ENHANCED CHIROPRACTIC COVERAGE UNDER OHIP AS A MEANS OF REDUCING HEALTH CARE COSTS, ATTAINING BETTER HEALTH OUTCOMES AND ACHIEVING EQUITABLE ACCESS TO HEALTH SERVICES *
Pran Manga, Ph.D. Professor Health Economics University of Ottawa and Professor Doug Angus Director Masters Program in Health Administration University of Ottawa February, 1998
The deterrent effect of existing copayments or user fees for chiropractic care is now very high, and represents a major barrier to access for most Ontarians. Patients are steered away from chiropractic care to medical management which is free under OHIP.
The OCA proposes improved access to chiropractic services through enhanced coverage under OHIP, specifically that OHIP would cover 75% of the fee per visit, 100% for the elderly and the poor. The additional sum required for this policy is $200 million by the third year, i.e. 2000.
This reform will result in the doubling of the proportion of the public that visits chiropractors in Ontario from 10% to 20%. It will also mean that these patients will visit chiropractors sooner for their problems. Currently 4 out of 5 chiropractic patients have had their disorders for over 6 months and many have already had extensive medical diagnosis and treatment.
Expenditure to improve access to chiropractic services, and the changed utilization patterns it produces, will lead to very substantial net savings in direct and indirect costs. Direct savings to Ontario's health care system may be as much as $770 million, will very likely be $548 million, and will be at least $380 million. The corresponding savings in indirect costs - made up of the short and long term costs of disability - are $3.775 billion, $1.849 billion and $1.255 billion.
The reasons why such substantial savings will accrue include:
Approximately 95% of chiropractic practice in Ontario involves the management of patients with neuromusculoskeletal disorders and injuries.
Musculoskeletal disorders and injuries are the second and third most costly categories of health problems in economic burden of illness studies. Musculoskeletal disorders are also among the most important reasons for activity limitations and short-term disability. They rank first in prevalence in chronic health problems and first as a cause of long-term disability.
Musculoskeletal disorders rank first as a reason for consultation with a health professional in Ontario, and rank second as a reason for the use of prescription and non-prescription drugs.
The poor and lower-middle income groups and the elderly are low users of chiropractic mainly due to the deterrent effect of the high copayments or user fees. Yet the prevalence of neuromusculoskeletal conditions is highest among these socio- economic groups.
There is considerable empirical support for the cost-effectiveness and the safety of chiropractic management of musculoskeletal disorders. This means that chiropractic care can bring about improved health outcomes at a lower cost.
The proposed reform is consistent with the Government of Ontario's health care reform agenda and business plan.

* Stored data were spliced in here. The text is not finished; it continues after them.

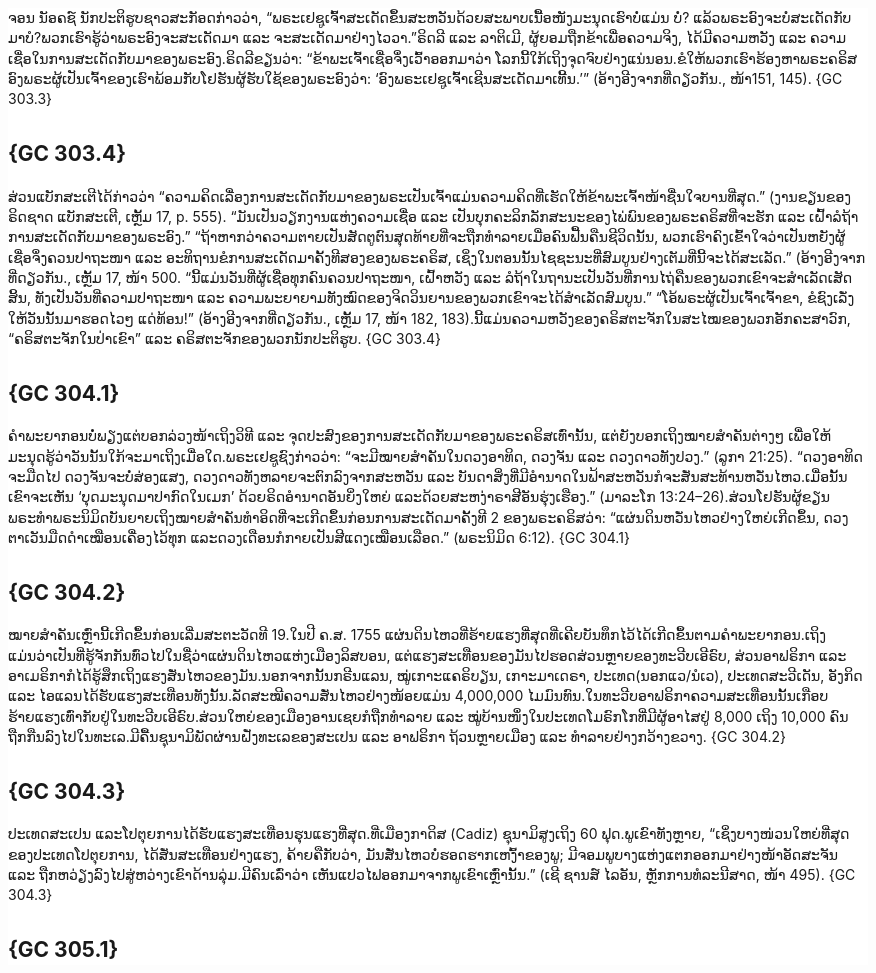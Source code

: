 ຈອນ ນັອຄຊ໌ ນັກປະຕິຮູບຊາວສະກັອດກ່າວວ່າ, “ພຣະເຢຊູເຈົ້າສະເດັດຂຶ້ນສະຫວັນດ້ວຍສະພາບເນື້ອໜັງມະນຸດເຮົາບໍ່ແມ່ນ ບໍ່? ແລ້ວພຣະອົງຈະບໍ່ສະເດັດກັບມາບໍ?ພວກເຮົາຮູ້ວ່າພຣະອົງຈະສະເດັດມາ ແລະ ຈະສະເດັດມາຢ່າງໄວວາ.”ຣິດລີ ແລະ ລາຕິເມີ, ຜູ້ຍອມຖືກຂ້າເພື່ອຄວາມຈິງ, ໄດ້ມີຄວາມຫວັງ ແລະ ຄວາມເຊື່ອໃນການສະເດັດກັບມາຂອງພຣະອົງ.ຣິດລີຂຽນວ່າ: “ຂ້າພະເຈົ້າເຊື່ອຈຶ່ງເວົ້າອອກມາວ່າ ໂລກນີ້ໃກ້ເຖິງຈຸດຈົບຢ່າງແນ່ນອນ.ຂໍໃຫ້ພວກເຮົາຮ້ອງຫາພຣະຄຣິສອົງພຣະຜູ້ເປັນເຈົ້າຂອງເຮົາພ້ອມກັບໂຢຮັນຜູ້ຮັບໃຊ້ຂອງພຣະອົງວ່າ: ‘ອົງພຣະເຢຊູເຈົ້າເຊີນສະເດັດມາເທີ້ນ.’” (ອ້າງອີງຈາກທີ່ດຽວກັນ., ໜ້າ151, 145). {GC 303.3}

## {GC 303.4}

ສ່ວນແບັກສະເຕີໄດ້ກ່າວວ່າ “ຄວາມຄິດເລື່ອງການສະເດັດກັບມາຂອງພຣະເປັນເຈົ້າແມ່ນຄວາມຄິດທີ່ເຮັດໃຫ້ຂ້າພະເຈົ້າໜ້າຊື່ນໃຈບານທີ່ສຸດ.” (ງານຂຽນຂອງ ຣິດຊາດ ແບັກສະເຕີ, ເຫຼັ້ມ 17, p. 555). “ມັນເປັນວຽກງານແຫ່ງຄວາມເຊື່ອ ແລະ ເປັນບຸກຄະລິກລັກສະນະຂອງໄພ່ພົນຂອງພຣະຄຣິສທີ່ຈະຮັກ ແລະ ເຝົ້າລໍຖ້າການສະເດັດກັບມາຂອງພຣະອົງ.” “ຖ້າຫາກວ່າຄວາມຕາຍເປັນສັດຕູຕົນສຸດທ້າຍທີ່ຈະຖືກທໍາລາຍເມື່ອຄົນຟື້ນຄືນຊີວິດນັ້ນ, ພວກເຮົາຄົງເຂົ້າໃຈວ່າເປັນຫຍັງຜູ້ເຊື່ອຈຶ່ງຄວນປາຖະໜາ ແລະ ອະທິຖານຂໍການສະເດັດມາຄັ້ງທີສອງຂອງພຣະຄຣິສ, ເຊິ່ງໃນຕອນນັ້ນໄຊຊະນະທີ່ສົມບູນຢ່າງເຕັມທີ່ນີ້ຈະໄດ້ສະເລັດ.” (ອ້າງອີງຈາກທີ່ດຽວກັນ., ເຫຼັ້ມ 17, ໜ້າ 500. “ນີ້ແມ່ນວັນທີ່ຜູ້ເຊື່ອທຸກຄົນຄວນປາຖະໜາ, ເຝົ້າຫວັງ ແລະ ລໍຖ້າໃນຖານະເປັນວັນທີ່ການໄຖ່ຄືນຂອງພວກເຂົາຈະສຳເລັດເສັດສິ້ນ, ທັງເປັນວັນທີ່ຄວາມປາຖະໜາ ແລະ ຄວາມພະຍາຍາມທັງໝົດຂອງຈິດວິນຍານຂອງພວກເຂົາຈະໄດ້ສຳເລັດສົມບູນ.” “ໂອ້ພຣະຜູ້ເປັນເຈົ້າເຈົ້າຂາ, ຂໍຊົງເລັ່ງໃຫ້ວັນນັ້ນມາຮອດໄວໆ ແດ່ທ້ອນ!” (ອ້າງອີງຈາກທີ່ດຽວກັນ., ເຫຼັ້ມ 17, ໜ້າ 182, 183).ນີ້ແມ່ນຄວາມຫວັງຂອງຄຣິສຕະຈັກໃນສະໄໝຂອງພວກອັກຄະສາວົກ, “ຄຣິສຕະຈັກໃນປ່າເຂົາ” ແລະ ຄຣິສຕະຈັກຂອງພວກນັກປະຕິຮູບ. {GC 303.4}

## {GC 304.1}

ຄໍາພະຍາກອນບໍ່ພຽງແຕ່ບອກລ່ວງໜ້າເຖິງວິທີ ແລະ ຈຸດປະສົງຂອງການສະເດັດກັບມາຂອງພຣະຄຣິສເທົ່ານັ້ນ, ແຕ່ຍັງບອກເຖິງໝາຍສຳຄັນຕ່າງໆ ເພື່ອໃຫ້ມະນຸດຮູ້ວ່າວັນນັ້ນໃກ້ຈະມາເຖິງເມື່ອໃດ.ພຣະເຢຊູຊົງກ່າວວ່າ: “ຈະມີໝາຍສຳຄັນໃນດວງອາທິດ, ດວງຈັນ ແລະ ດວງດາວທັງປວງ.” (ລູກາ 21:25). “ດວງອາທິດຈະມືດໄປ ດວງຈັນຈະບໍ່ສ່ອງແສງ, ດວງດາວທັງຫລາຍຈະຕົກລົງຈາກສະຫວັນ ແລະ ບັນດາສິ່ງທີ່ມີອຳນາດໃນຟ້າສະຫວັນກໍຈະສັ່ນສະທ້ານຫວັ່ນໄຫວ.ເມື່ອນັ້ນເຂົາຈະເຫັນ ‘ບຸດມະນຸດມາປາກົດໃນເມກ’ ດ້ວຍຣິດອຳນາດອັນຍິ່ງໃຫຍ່ ແລະດ້ວຍສະຫງ່າຣາສີອັນຮຸ່ງເຮືອງ.” (ມາລະໂກ 13:24–26).ສ່ວນໂຢຮັນຜູ້ຂຽນພຣະທຳພຣະນິມິດບັນຍາຍເຖິງໝາຍສຳຄັນທໍາອິດທີ່ຈະເກີດຂຶ້ນກ່ອນການສະເດັດມາຄັ້ງທີ 2 ຂອງພຣະຄຣິສວ່າ: “ແຜ່ນດິນຫວັ່ນໄຫວຢ່າງໃຫຍ່ເກີດຂຶ້ນ, ດວງຕາເວັນມືດດຳເໝືອນເຄື່ອງໄວ້ທຸກ ແລະດວງເດືອນກໍກາຍເປັນສີແດງເໝືອນເລືອດ.” (ພຣະນິມິດ 6:12). {GC 304.1}

## {GC 304.2}

ໝາຍສຳຄັນເຫຼົ່ານີ້ເກີດຂຶ້ນກ່ອນເລີ່ມສະຕະວັດທີ 19.ໃນປີ ຄ.ສ. 1755 ແຜ່ນດິນໄຫວທີ່ຮ້າຍແຮງທີ່ສຸດທີ່ເຄີຍບັນທຶກໄວ້ໄດ້ເກີດຂຶ້ນຕາມຄຳພະຍາກອນ.ເຖິງແມ່ນວ່າເປັນທີ່ຮູ້ຈັກກັນທົ່ວໄປໃນຊື່ວ່າແຜ່ນດິນໄຫວແຫ່ງເມືອງລິສບອນ, ແຕ່ແຮງສະເທືອນຂອງມັນໄປຮອດສ່ວນຫຼາຍຂອງທະວີບເອີຣົບ, ສ່ວນອາຟຣິກາ ແລະ ອາເມຣິກາກໍໄດ້ຮູ້ສຶກເຖິງແຮງສັ່ນໄຫວຂອງມັນ.ນອກຈາກນັ້ນກຣີນແລນ, ໝູ່ເກາະແຄຣິບຽນ, ເກາະມາເດຣາ, ປະເທດ(ນອກແວ/ນໍເວ), ປະເທດສະວີເດັນ, ອັງກິດ ແລະ ໄອແລນໄດ້ຮັບແຮງສະເທືອນທັງນັ້ນ.ລັດສະໝີຄວາມສັ່ນໄຫວຢ່າງໜ້ອຍແມ່ນ 4,000,000 ໄມມົນທົນ.ໃນທະວີບອາຟຣິກາຄວາມສະເທືອນນັ້ນເກືອບຮ້າຍແຮງເທົ່າກັບຢູ່ໃນທະວີບເອີຣົບ.ສ່ວນໃຫຍ່ຂອງເມືອງອານເຊຍກໍຖືກທໍາລາຍ ແລະ ໝູ່ບ້ານໜຶ່ງໃນປະເທດໂມຣົກໂກທີ່ມີຜູ້ອາໄສຢູ່ 8,000 ເຖິງ 10,000 ຄົນ ຖືກກືນລົງໄປໃນທະເລ.ມີຄື້ນຊຸນາມິພັດຜ່ານຝັ່ງທະເລຂອງສະເປນ ແລະ ອາຟຣິກາ ຖ້ວນຫຼາຍເມືອງ ແລະ ທຳລາຍຢ່າງກວ້າງຂວາງ. {GC 304.2}

## {GC 304.3}

ປະເທດສະເປນ ແລະໂປຕຸຍການໄດ້ຮັບແຮງສະເທືອນຮຸນແຮງທີ່ສຸດ.ທີ່ເມືອງກາດິສ (Cadiz) ຊຸນາມິສູງເຖິງ 60 ຟຸດ.ພູເຂົາທັງຫຼາຍ, “ເຊິ່ງບາງໜ່ວນໃຫຍ່ທີ່ສຸດຂອງປະເທດໂປຕຸຍການ, ໄດ້ສັ່ນສະເທືອນຢ່າງແຮງ, ຄ້າຍຄືກັບວ່າ, ມັນສັ່ນໄຫວບໍ່ຮອດຮາກເຫງົ້າຂອງພູ; ມີຈອມພູບາງແຫ່ງແຕກອອກມາຢ່າງໜ້າອັດສະຈັນ ແລະ ຖືກຫວ່ຽງລົງໄປສູ່ຫວ່າງເຂົາດ້ານລຸ່ມ.ມີຄົນເລົ່າວ່າ ເຫັນແປວໄຟອອກມາຈາກພູເຂົາເຫຼົ່ານັ້ນ.” (ເຊີ ຊານສ໌ ໄລອັນ, ຫຼັກການທໍລະນີສາດ, ໜ້າ 495). {GC 304.3}

## {GC 305.1}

The reduction in health care costs is consistent with the Government's emphasis on value for money and its objectives of reducing hospital and drug expenditure, and the fiscal objectives of reducing the deficit and the levels of taxation.
An interesting variation and an improvement on the OCA's proposed reform is to make the patient's first visit to a chiropractor free of any copayment. This would further enhance access and increase net savings.
The Ministry of Health of Ontario should employ chiropractors on a salaried basis in hospitals, community health centres, and long-term care institutions.
More workers with neuromusculoskeletal disorders covered by the Workers' Safety and Insurance Board should be channelled to chiropractic care.
Medical doctors and chiropractors are both substitutes for and complementary to each other in the management of neuromusculoskeletal conditions and injuries. Interprofessional relations between the two have improved over the years, and is evidenced by official pronouncements and greater inter-referral of patients between the two professions.
Significant reduction of health care costs, improved health outcomes, and equitable access to services are all important objectives for the Ontario health care system. Any one would be sufficient reason for the proposed reform in funding for chiropractic services. The fact that this reform meets all three objectives makes the case urgent and compelling.
* The opinions and analysis in this report are the responsibility of the authors alone.